JRuby: A Ruby VM in Java
Charles Nutter
Who am I?
- headius@headius.com
- Senior Architect/Technologist at Ventera Corp
- Open Source
- LiteStep
- JRuby Developer
Part 1: Past and Present
What is JRuby?
- A “100% Java”-based Ruby Interpreter
- Mostly 1.8 compatible
- Four years and 15 developers; currently 3-5 active and under heavy development
- Originally modeled in Ruby 1.6 code
- Tri-licensed: CPL, GPL, LGPL
- Sun J2SE 1.4 or higher (Free / OSS coming soon)

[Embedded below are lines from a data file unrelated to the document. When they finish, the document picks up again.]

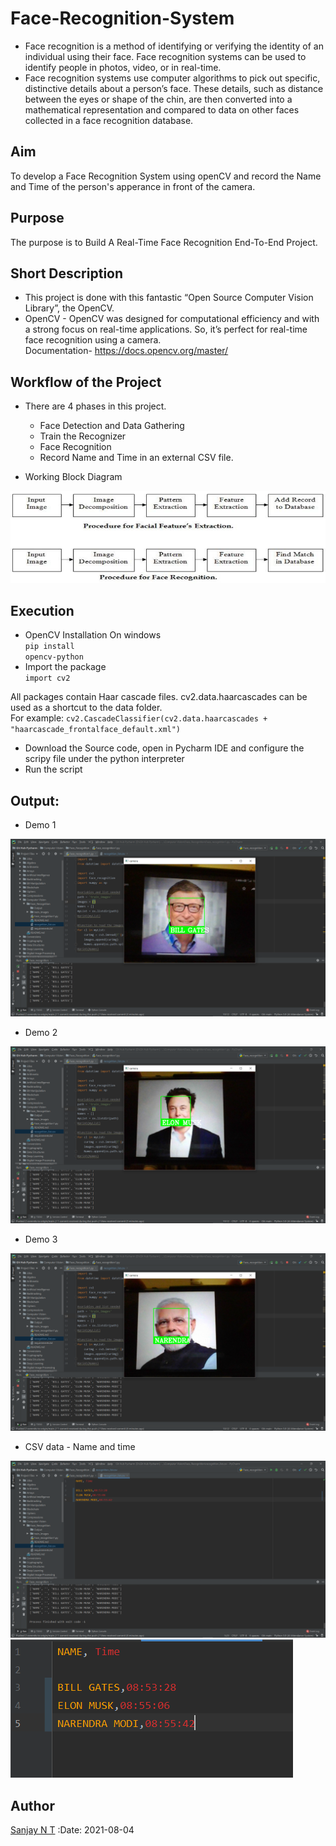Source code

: 
# Face-Recognition-System
- Face recognition is a method of identifying or verifying the identity of an individual using their face. Face recognition systems can be used to identify people in photos, video, or in real-time.
- Face recognition systems use computer algorithms to pick out specific, distinctive details about a person’s face. These details, such as distance between the eyes or shape of the chin, are then converted into a mathematical representation and compared to data on other faces collected in a face recognition database.


## Aim
To develop a Face Recognition System using openCV and record the Name and Time of the person's apperance in front of the camera.


## Purpose
The purpose is to Build A Real-Time Face Recognition End-To-End Project.


## Short Description
- This project is done with this fantastic “Open Source Computer Vision Library”, the OpenCV.
- OpenCV
        - OpenCV was designed for computational efficiency and with a strong focus on     real-time applications. So, it’s perfect for real-time face recognition using a camera.
<br>Documentation-  <https://docs.opencv.org/master/>

## Workflow of the Project
* There are 4 phases in this project.
    - Face Detection and Data Gathering
    - Train the Recognizer
    - Face Recognition 
    - Record Name and Time in an external CSV file.

* Working Block Diagram
<img src=".././Images/block Diagram.png">



         
 ## Execution 
 - OpenCV Installation On windows<br>
 <code>pip install opencv-python</code><br>
 - Import the package<br>
 <code>import cv2</code><br>

All packages contain Haar cascade files. cv2.data.haarcascades can be used as a shortcut to the data folder. <br>
For example: 
<code>cv2.CascadeClassifier(cv2.data.haarcascades + "haarcascade_frontalface_default.xml")</code><br>
- Download the Source code, open in Pycharm IDE and configure the scripy file under the python interpreter
- Run the script

 ## Output:
- Demo 1  
<img src=".././Images/Output/output1.png">

- Demo 2 
<img src=".././Images/Output/output2.png">

- Demo 3 
<img src=".././Images/Output/outout3.png">

- CSV data 
        - Name and time
<img src=".././Images/Output/Name_list.png">
<img src=".././Images/Output/Name_list1.png">

## Author
[Sanjay N T](https://github.com/sanjay-nt)
:Date: 2021-08-04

- Java/Ruby integration getting better
Why JRuby?
- JVM provides native threading, geneational GC, and extensive networking and database support
- Java is very fast these days and most code gets JIT’d
- Wealth of libraries and frameworks; large userbase, wide deployment
- Many Javaists would like to use Ruby more
- Java is “just another platform” for Ruby
- JRuby could help grow Ruby the language apart from C Ruby
- could help define language apart from the platform it’s running on
- Sun, others very interested in dynamic (typed) languages on the JVM
- Javaists (by choice or by force) can help promote Ruby
- Java/Ruby integration merges best of both
- Use Java for its heavyweight advantages (library support, JMS, etc.), and Ruby for business logic
- Ruby + J2EE = enterprise Ruby that managers can swallow
- Ruby + J2ME…someday?
Demo 1: Java Integration
- Ruby code mixed into Java class’s proxy
- Enumerable, list behavior added to java.sql.ResultSet
- JDBC used for DB access (PostgreSQL 8.0)

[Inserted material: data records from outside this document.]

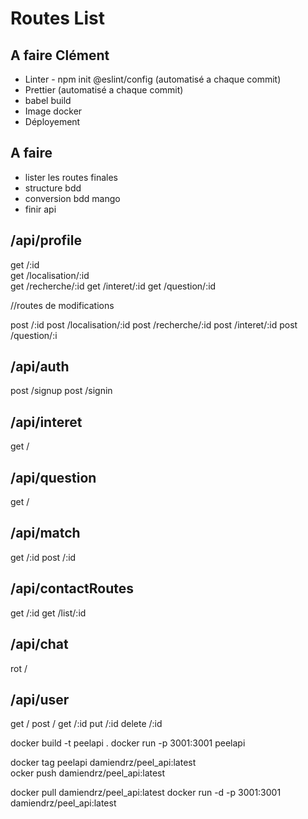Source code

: # Routes List
## A faire Clément
- Linter - npm init @eslint/config (automatisé a chaque commit)
- Prettier (automatisé a chaque commit)
- babel build 
- Image docker 
- Déployement

## A faire
- lister les routes finales
- structure bdd
- conversion bdd mango
- finir api

## /api/profile
get     /:id    
get     /localisation/:id   
get     /recherche/:id
get     /interet/:id
get     /question/:id



//routes de modifications

post    /:id
post    /localisation/:id
post    /recherche/:id
post    /interet/:id
post    /question/:i

## /api/auth
post    /signup
post    /signin

## /api/interet

get     /

## /api/question

get     /

## /api/match

get     /:id
post    /:id

## /api/contactRoutes

get     /:id
get     /list/:id


## /api/chat
rot     /


## /api/user

get     /
post    /
get     /:id
put     /:id
delete  /:id

docker build -t peelapi .
docker run -p 3001:3001 peelapi 

docker tag peelapi damiendrz/peel_api:latest  
ocker push damiendrz/peel_api:latest

docker pull damiendrz/peel_api:latest
docker run -d -p 3001:3001 damiendrz/peel_api:latest


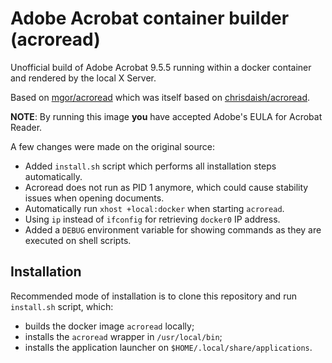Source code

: # Adobe Acrobat container builder (acroread)

Unofficial build of Adobe Acrobat 9.5.5 running within a docker container and rendered by the local X Server.

Based on [mgor/acroread](https://github.com/mgor/docker-acroread) which was itself based on
[chrisdaish/acroread](https://github.com/chrisdaish/docker-acroread).

**NOTE**: By running this image **you** have accepted Adobe's EULA for Acrobat Reader.

A few changes were made on the original source:

* Added `install.sh` script which performs all installation steps automatically.
* Acroread does not run as PID 1 anymore, which could cause stability issues when opening documents.
* Automatically run `xhost +local:docker` when starting `acroread`.
* Using `ip` instead of `ifconfig` for retrieving `docker0` IP address.
* Added a `DEBUG` environment variable for showing commands as they are executed on shell scripts.

## Installation

Recommended mode of installation is to clone this repository and run `install.sh` script, which:

* builds the docker image `acroread` locally;
* installs the `acroread` wrapper in `/usr/local/bin`;
* installs the application launcher on `$HOME/.local/share/applications`.
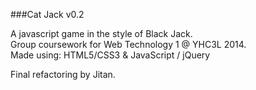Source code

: ###Cat Jack v0.2

A javascript game in the style of Black Jack.  
Group coursework for Web Technology 1 @ YHC3L 2014.  
Made using: HTML5/CSS3 & JavaScript / jQuery  

Final refactoring by Jitan.
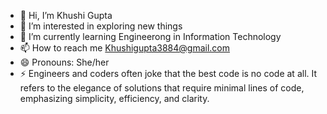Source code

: - 👋 Hi, I’m Khushi Gupta
- 👀 I’m interested in exploring new things
- 🌱 I’m currently learning Engineerong in Information Technology
- 📫 How to reach me Khushigupta3884@gmail.com 
- 😄 Pronouns: She/her
- ⚡ Engineers and coders often joke that the best code is no code at all. It refers to the elegance of solutions that require minimal lines of code, emphasizing simplicity, efficiency, and clarity.
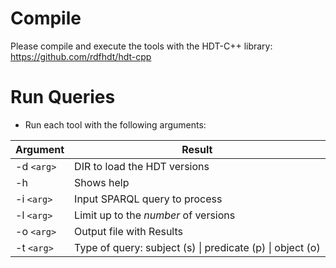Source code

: ﻿# Compile

Please compile and execute the tools with the HDT-C++ library: https://github.com/rdfhdt/hdt-cpp

# Run Queries

 - Run each tool with the following arguments:

| Argument      | Result      |
| ------------- |-------------|
| -d `<arg>`              | DIR to load the HDT versions|
| -h                      |Shows help|
| -i `<arg>`              | Input SPARQL query to process|
| -l `<arg>`              |Limit up to the *number* of versions|
| -o `<arg>`              | Output file with Results|
| -t `<arg>`              | Type of query: subject (s) &#124; predicate (p) &#124; object (o)|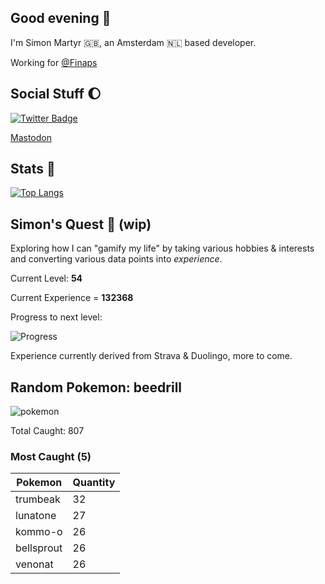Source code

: ## Good evening 🌙

I'm Simon Martyr 🇬🇧, an Amsterdam 🇳🇱 based developer. 

Working for [@Finaps](https://www.finaps.nl/) 


## Social Stuff 🌔

[![Twitter Badge](https://img.shields.io/badge/-@vintage_si-1ca0f1?style=flat-square&labelColor=1ca0f1&logo=twitter&logoColor=white&link=https://twitter.com/vintage_si)](https://twitter.com/vintage_si)

<a rel="me" href="https://fosstodon.org/@martyr">Mastodon</a>

## Stats 🤖

[![Top Langs](https://github-readme-stats.vercel.app/api/top-langs/?username=simonmartyr&layout=compact)](https://github.com/anuraghazra/github-readme-stats)

## Simon's Quest 🚧 (wip)

Exploring how I can "gamify my life" by taking various hobbies & interests and converting various data points into _experience_.

Current Level: **54**

Current Experience = **132368**

Progress to next level:


![Progress](https://progress-bar.dev/89/?width=250)

Experience currently derived from Strava & Duolingo, more to come.

## Random Pokemon: beedrill
 
![pokemon](https:&#x2F;&#x2F;raw.githubusercontent.com&#x2F;PokeAPI&#x2F;sprites&#x2F;master&#x2F;sprites&#x2F;pokemon&#x2F;15.png) 

Total Caught: 807

### Most Caught (5)

Pokemon | Quantity |
--- | --- |
trumbeak|32
lunatone|27
kommo-o|26
bellsprout|26
venonat|26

- Mostly transparent object marshalling
Peers
- Jython
- Pythonists dig it
- By far the most popular JVM dyn lang
- Established, stable, feature-complete
- Helping to formally define/distinguish Python the language from Python the interpreter
- Interpreted or compiled (runs Python bytecode, or compiles to Java)
- Widely used
- Groovy
- Ruby-like syntax, some features from Nice
- Seamless Java integration
- First dyn language JSR
- Lots of momentum
- Interpreted (JIT) or compiled offline to Java code
- SISC
- Jruby redesign follows similar patterns
- Many others
The Real World
- RDT: A Ruby IDE for Eclipse
- jEdit: A Multi-language Code Editor
- DataVision: Java-based Reporting Software
- Internal projects
- Need more
How “Ruby” is it?
- Of 1049 Rubyicon tests, 80% succeed
- Temporary incompatibilities
- Ruby thread semantics differe from Java’s
- No continuations
- Twice as slow (half as fast?) as C Ruby or worse
- YAML: no up-to-date, working pure Ruby or Java parsers
- Still missing a few 1.8 methods
- Permanent incompatibilities
- System calls, C-language Ruby extensions, anything to do with C
- Platform-specifics: file stats, permissions, process launching, signals, …
Part Two: The Future
- Continuing to improve compatibility
- Running mainstream Ruby apps
- Improving Java integration
- Speeding up
- The New JRuby
What needs to change?
- JRuby deficiencies (as of 0.8.2)
- Stack depth (~ fib(280))
- Threading and thread semantics
- Continuations support
- Speed
- Consistency, maintainability
- Compilation
- Better use of Java’s strengths
- Tigher integration between Java and Ruby
- Ruby deficienies (as of 1.8):
- Stack depth (~ fib(1325))
- Native threading
- Speed
- Compilation
The New JRuby
- Stackless; Continuation Passing Style (roughly)
- Iterative interpreter
- min threading model
- Compilation to Java bytecodes, offline and JIT
- Pluggable architecture
- Seamless, powerful Ruby/Java integration
- Behave in controlled environments
- FAST
Milestones and progress
- Stackless, iterative proof of concept (POC) (Sept 15, complete)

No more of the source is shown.